I've tried not to let this turn into a rant. I may not have succeeded ...

Anyway.

The front page does feel a little worse, but there's still stuff that does
belong there. There's still a lot that's good, and perhaps my perception that
it's worse is simply because I've grown. I talked with Ward Cunningham once
about this - any good community helps you to grow, but after a time you
outgrow it. Perhaps they should be like a book - you read them, and then after
that you dip into them for a bit, then less often, and eventually you don't
pick them up again.

So maybe the front page isn't that much different. Later this week I'll try to
get the time to compare some of my snapshots from two years ago. If I have
thoughts, where do you want me to send/put them?

But the comments, they definitely feel worse. There are still brilliant and
insightful comments, and there are many, many good and valuable comments. But
there are also many valueless comments that nevertheless get upvotes, and
there's definitely a more snarky feel. I've felt myself being dragged into
that at times and had to pull myself back. That didn't used to happen.

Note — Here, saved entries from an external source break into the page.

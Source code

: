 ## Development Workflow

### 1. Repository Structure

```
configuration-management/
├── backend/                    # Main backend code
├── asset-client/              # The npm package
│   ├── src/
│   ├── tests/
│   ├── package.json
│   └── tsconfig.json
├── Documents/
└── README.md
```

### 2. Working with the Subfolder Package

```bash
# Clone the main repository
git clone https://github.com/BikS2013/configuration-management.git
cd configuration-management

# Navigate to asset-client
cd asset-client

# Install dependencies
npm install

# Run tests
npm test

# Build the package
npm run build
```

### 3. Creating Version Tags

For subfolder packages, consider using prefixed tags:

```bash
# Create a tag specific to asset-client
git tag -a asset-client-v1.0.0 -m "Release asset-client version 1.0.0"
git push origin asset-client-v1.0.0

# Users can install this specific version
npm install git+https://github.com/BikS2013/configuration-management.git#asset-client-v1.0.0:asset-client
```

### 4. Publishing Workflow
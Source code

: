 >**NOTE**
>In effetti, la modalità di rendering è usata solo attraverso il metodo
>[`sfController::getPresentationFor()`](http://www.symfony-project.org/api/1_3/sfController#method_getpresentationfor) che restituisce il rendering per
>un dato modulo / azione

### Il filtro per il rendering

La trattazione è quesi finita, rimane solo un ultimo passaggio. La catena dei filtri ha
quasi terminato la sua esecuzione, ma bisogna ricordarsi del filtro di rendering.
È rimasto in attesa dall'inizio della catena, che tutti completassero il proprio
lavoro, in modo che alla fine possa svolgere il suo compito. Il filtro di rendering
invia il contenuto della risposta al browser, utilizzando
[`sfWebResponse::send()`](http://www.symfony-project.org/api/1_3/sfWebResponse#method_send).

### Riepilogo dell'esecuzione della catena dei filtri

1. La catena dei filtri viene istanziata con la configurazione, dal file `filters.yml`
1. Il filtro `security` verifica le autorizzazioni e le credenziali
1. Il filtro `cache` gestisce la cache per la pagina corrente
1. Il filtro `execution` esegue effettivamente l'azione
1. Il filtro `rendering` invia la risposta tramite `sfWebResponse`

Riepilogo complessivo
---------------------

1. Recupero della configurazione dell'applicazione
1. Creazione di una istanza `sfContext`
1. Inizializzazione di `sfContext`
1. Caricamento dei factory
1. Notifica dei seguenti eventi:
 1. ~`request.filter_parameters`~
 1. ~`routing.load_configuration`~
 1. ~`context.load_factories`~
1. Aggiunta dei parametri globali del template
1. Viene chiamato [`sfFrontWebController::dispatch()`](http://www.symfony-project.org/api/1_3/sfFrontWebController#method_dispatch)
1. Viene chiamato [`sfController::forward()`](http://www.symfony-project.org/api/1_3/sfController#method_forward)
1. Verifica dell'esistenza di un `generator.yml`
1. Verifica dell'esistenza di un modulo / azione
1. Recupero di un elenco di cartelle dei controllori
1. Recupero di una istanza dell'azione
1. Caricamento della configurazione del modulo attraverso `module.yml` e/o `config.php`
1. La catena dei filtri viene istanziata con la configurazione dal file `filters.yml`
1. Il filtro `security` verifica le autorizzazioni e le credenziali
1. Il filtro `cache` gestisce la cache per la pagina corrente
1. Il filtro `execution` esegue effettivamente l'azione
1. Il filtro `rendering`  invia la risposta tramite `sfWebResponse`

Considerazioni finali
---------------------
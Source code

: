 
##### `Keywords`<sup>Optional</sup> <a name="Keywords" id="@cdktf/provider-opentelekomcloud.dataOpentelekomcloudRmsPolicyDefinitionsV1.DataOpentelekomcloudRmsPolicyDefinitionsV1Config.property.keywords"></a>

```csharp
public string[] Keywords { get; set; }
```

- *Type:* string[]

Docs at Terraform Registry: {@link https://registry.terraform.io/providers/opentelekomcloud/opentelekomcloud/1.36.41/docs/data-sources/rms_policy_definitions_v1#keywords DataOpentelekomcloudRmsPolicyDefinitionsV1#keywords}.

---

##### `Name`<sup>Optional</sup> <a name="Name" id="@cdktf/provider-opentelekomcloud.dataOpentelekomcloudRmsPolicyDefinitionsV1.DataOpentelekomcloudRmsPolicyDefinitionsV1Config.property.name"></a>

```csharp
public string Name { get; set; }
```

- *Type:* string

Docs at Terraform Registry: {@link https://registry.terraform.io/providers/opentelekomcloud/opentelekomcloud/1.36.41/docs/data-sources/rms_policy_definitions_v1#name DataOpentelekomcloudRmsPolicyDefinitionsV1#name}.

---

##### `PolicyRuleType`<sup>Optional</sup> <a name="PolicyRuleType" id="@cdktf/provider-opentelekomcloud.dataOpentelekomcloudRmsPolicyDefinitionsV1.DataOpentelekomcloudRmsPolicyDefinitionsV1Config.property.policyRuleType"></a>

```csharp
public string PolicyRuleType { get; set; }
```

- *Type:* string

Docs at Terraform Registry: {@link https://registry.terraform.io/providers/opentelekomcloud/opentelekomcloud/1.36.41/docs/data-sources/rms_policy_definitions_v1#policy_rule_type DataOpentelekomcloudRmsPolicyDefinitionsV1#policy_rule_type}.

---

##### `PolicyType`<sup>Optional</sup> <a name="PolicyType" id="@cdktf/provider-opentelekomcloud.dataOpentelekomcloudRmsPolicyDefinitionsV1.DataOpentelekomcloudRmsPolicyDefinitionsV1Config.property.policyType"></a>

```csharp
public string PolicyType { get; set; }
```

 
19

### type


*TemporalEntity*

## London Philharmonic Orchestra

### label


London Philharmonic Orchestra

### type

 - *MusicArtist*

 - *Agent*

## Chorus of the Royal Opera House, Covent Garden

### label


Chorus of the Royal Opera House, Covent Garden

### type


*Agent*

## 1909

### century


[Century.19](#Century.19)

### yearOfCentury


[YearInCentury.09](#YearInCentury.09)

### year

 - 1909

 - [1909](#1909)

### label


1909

I also hang about on the "New" page because I think the longer-standing
members should do that, and I'm really, _really_ tired of the apparently
endless repeat submissions of the same stories, endless re-submission of older
(although admittedly valuable) items, and the rise in content-free gossip. But
if the experienced members don't read it, how will "the right items" get
upvoted, and inappropriate items get flagged?

You can't do much about how people vote, but people seem to be upvoting things
that they find amusing or entertaining, and confusing that with "gratifies
intellectual curiosity." People down-vote things they don't agree with, even
when they are genuinely valuable.

Er ...

That's it. I hope that helps.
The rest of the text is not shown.